For each line of the data below that contains "system", return that line.

[[ Input data, beginning ]]

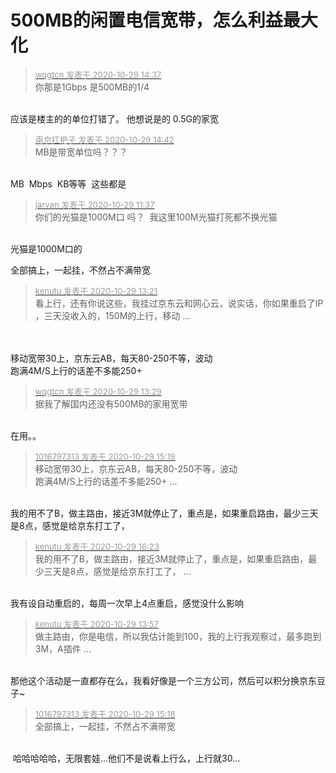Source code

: # 500MB的闲置电信宽带，怎么利益最大化


<div class="quote"><blockquote><font size="2"><a href="https://www.hostloc.com/forum.php?mod=redirect&amp;goto=findpost&amp;pid=9369224&amp;ptid=759738" target="_blank"><font color="#999999">wqgtcn 发表于 2020-10-29 14:37</font></a></font><br />
你那是1Gbps 是500MB的1/4</blockquote></div><br />
应该是楼主的的单位打错了。 他想说是的 0.5G的家宽

<div class="quote"><blockquote><font size="2"><a href="https://www.hostloc.com/forum.php?mod=redirect&amp;goto=findpost&amp;pid=9369244&amp;ptid=759738" target="_blank"><font color="#999999">南京扛把子 发表于 2020-10-29 14:42</font></a></font><br />
MB是带宽单位吗？？？</blockquote></div><br />
MB&nbsp;&nbsp;Mbps&nbsp;&nbsp;KB等等&nbsp;&nbsp;这些都是

<div class="quote"><blockquote><font size="2"><a href="https://www.hostloc.com/forum.php?mod=redirect&amp;goto=findpost&amp;pid=9368435&amp;ptid=759738" target="_blank"><font color="#999999">jarvan 发表于 2020-10-29 11:37</font></a></font><br />
你们的光猫是1000M口 吗？&nbsp;&nbsp;我这里100M光猫打死都不换光猫</blockquote></div><br />
 光猫是1000M口的

全部搞上，一起挂，不然占不满带宽

<div class="quote"><blockquote><font size="2"><a href="https://www.hostloc.com/forum.php?mod=redirect&amp;goto=findpost&amp;pid=9368880&amp;ptid=759738" target="_blank"><font color="#999999">kenutu 发表于 2020-10-29 13:21</font></a></font><br />
看上行，还有你说这些，我挂过京东云和网心云，说实话，你如果重启了IP ，三天没收入的，150M的上行，移动 ...</blockquote></div><br />
<br />
移动宽带30上，京东云AB，每天80-250不等，波动<br />
跑满4M/S上行的话差不多能250+

<div class="quote"><blockquote><font size="2"><a href="https://www.hostloc.com/forum.php?mod=redirect&amp;goto=findpost&amp;pid=9368904&amp;ptid=759738" target="_blank"><font color="#999999">wqgtcn 发表于 2020-10-29 13:29</font></a></font><br />
据我了解国内还没有500MB的家用宽带</blockquote></div><br />
在用。。

<div class="quote"><blockquote><font size="2"><a href="https://www.hostloc.com/forum.php?mod=redirect&amp;goto=findpost&amp;pid=9369444&amp;ptid=759738" target="_blank"><font color="#999999">1016797313 发表于 2020-10-29 15:19</font></a></font><br />
移动宽带30上，京东云AB，每天80-250不等，波动<br />
跑满4M/S上行的话差不多能250+ ...</blockquote></div><br />
我的用不了B，做主路由，接近3M就停止了，重点是，如果重启路由，最少三天是8点，感觉是给京东打工了，

<div class="quote"><blockquote><font size="2"><a href="https://www.hostloc.com/forum.php?mod=redirect&amp;goto=findpost&amp;pid=9369786&amp;ptid=759738" target="_blank"><font color="#999999">kenutu 发表于 2020-10-29 16:23</font></a></font><br />
我的用不了B，做主路由，接近3M就停止了，重点是，如果重启路由，最少三天是8点，感觉是给京东打工了， ...</blockquote></div><br />
我有设自动重启的，每周一次早上4点重启，感觉没什么影响

<div class="quote"><blockquote><font size="2"><a href="https://www.hostloc.com/forum.php?mod=redirect&amp;goto=findpost&amp;pid=9369039&amp;ptid=759738" target="_blank"><font color="#999999">kenutu 发表于 2020-10-29 13:57</font></a></font><br />
做主路由，你是电信，所以我估计能到100，我的上行我观察过，最多跑到3M，A插件 ...</blockquote></div><br />
那他这个活动是一直都存在么，我看好像是一个三方公司，然后可以积分换京东豆子~

<div class="quote"><blockquote><font size="2"><a href="https://www.hostloc.com/forum.php?mod=redirect&amp;goto=findpost&amp;pid=9369437&amp;ptid=759738" target="_blank"><font color="#999999">1016797313 发表于 2020-10-29 15:18</font></a></font><br />
全部搞上，一起挂，不然占不满带宽</blockquote></div><br />
<img src="static/image/smiley/yct/010.gif" smilieid="41" border="0" alt="" /> 哈哈哈哈哈，无限套娃...他们不是说看上行么，上行就30...

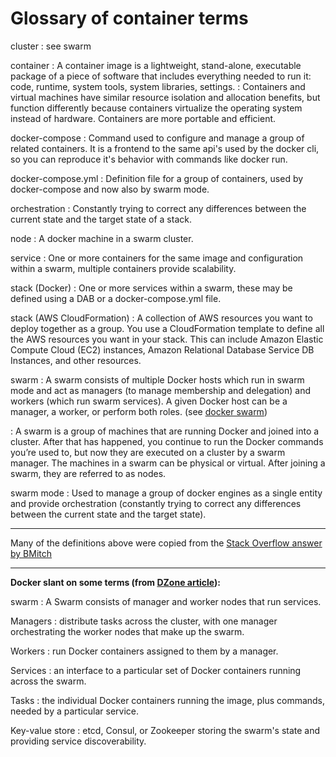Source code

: # Glossary of container terms

cluster
: see swarm

container
: A container image is a lightweight, stand-alone, executable package of a
  piece of software that includes everything needed to run it: code, runtime,
  system tools, system libraries, settings.
: Containers and virtual machines have similar resource isolation and
  allocation benefits, but function differently because containers virtualize the
  operating system instead of hardware. Containers are more portable and
  efficient.

docker-compose
: Command used to configure and manage a group of related containers. It is a
  frontend to the same api's used by the docker cli, so you can reproduce it's
  behavior with commands like docker run.

docker-compose.yml
: Definition file for a group of containers, used by docker-compose and now
  also by swarm mode.

orchestration
: Constantly trying to correct any differences between the current state and
  the target state of a stack.

node
: A docker machine in a swarm cluster.

service
: One or more containers for the same image and configuration within a swarm,
  multiple containers provide scalability.

stack (Docker)
: One or more services within a swarm, these may be defined using a DAB or a
  docker-compose.yml file.

stack (AWS CloudFormation)
: A collection of AWS resources you want to deploy together as a group. You use
  a CloudFormation template to define all the AWS resources you want in your
  stack. This can include Amazon Elastic Compute Cloud (EC2) instances, Amazon
  Relational Database Service DB Instances, and other resources.

swarm
: A swarm consists of multiple Docker hosts which run in swarm mode and act
  as managers (to manage membership and delegation) and workers (which run
  swarm services). A given Docker host can be a manager, a worker, or perform
  both roles. (see [docker swarm][])

: A swarm is a group of machines that are running Docker and joined into a
  cluster. After that has happened, you continue to run the Docker commands
  you’re used to, but now they are executed on a cluster by a swarm manager. The
  machines in a swarm can be physical or virtual. After joining a swarm, they are
  referred to as nodes.

swarm mode
: Used to manage a group of docker engines as a single entity and provide
  orchestration (constantly trying to correct any differences between the current
  state and the target state).

----
Many of the definitions above were copied from the [Stack Overflow answer by BMitch][so ans with defs]

----



**Docker slant on some terms (from [DZone article][]):**

swarm
: A Swarm consists of manager and worker nodes that run services.

Managers
: distribute tasks across the cluster, with one manager orchestrating the worker nodes that make up the swarm.

Workers
: run Docker containers assigned to them by a manager.

Services
: an interface to a particular set of Docker containers running across the swarm.

Tasks
: the individual Docker containers running the image, plus commands, needed by a particular service.

Key-value store
: etcd, Consul, or Zookeeper storing the swarm's state and providing service discoverability.

[docker swarm]: <https://docs.docker.com/engine/swarm/key-concepts/#what-is-a-swarm> "What is a swarm?"
[so ans with defs]: <https://stackoverflow.com/questions/42545431/when-to-use-docker-compose-and-when-to-use-docker-swarm> "See answer w/ definitions"
[DZone article]: <https://dzone.com/articles/introduction-to-container-orchestration> "Intro to container orchestration"
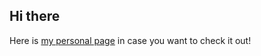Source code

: ## Hi there

Here is [my personal page](http://tomastoloza.github.io/) in case you want to check it out!

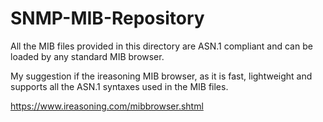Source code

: # SNMP-MIB-Repository

All the MIB files provided in this directory are ASN.1 compliant and can be loaded by any standard MIB browser.

My suggestion if the ireasoning MIB browser, as it is fast, lightweight and supports all the ASN.1 syntaxes used in the MIB files.

https://www.ireasoning.com/mibbrowser.shtml
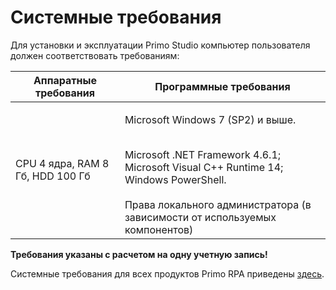# Системные требования

Для установки и эксплуатации Primo Studio компьютер пользователя должен соответствовать требованиям:

| Аппаратные требования    |  Программные требования  |
| ------------ | ------------- |
| CPU 4 ядра, RAM 8 Гб, HDD 100 Гб | <p>Microsoft Windows 7 (SP2) и выше. </p> <br>Microsoft .NET Framework 4.6.1; Microsoft Visual C++ Runtime 14; Windows PowerShell.</br> <br>Права локального администратора (в зависимости от используемых компонентов)</br> |

**Требования указаны с расчетом на одну учетную запись!** 

Системные требования для всех продуктов Primo RPA приведены [здесь](https://docs.primo-rpa.ru/primo-rpa/#sistemnye-trebovaniya).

[[ Input data, end ]]

Task answer:
  system tools, system libraries, settings.
  operating system instead of hardware. Containers are more portable and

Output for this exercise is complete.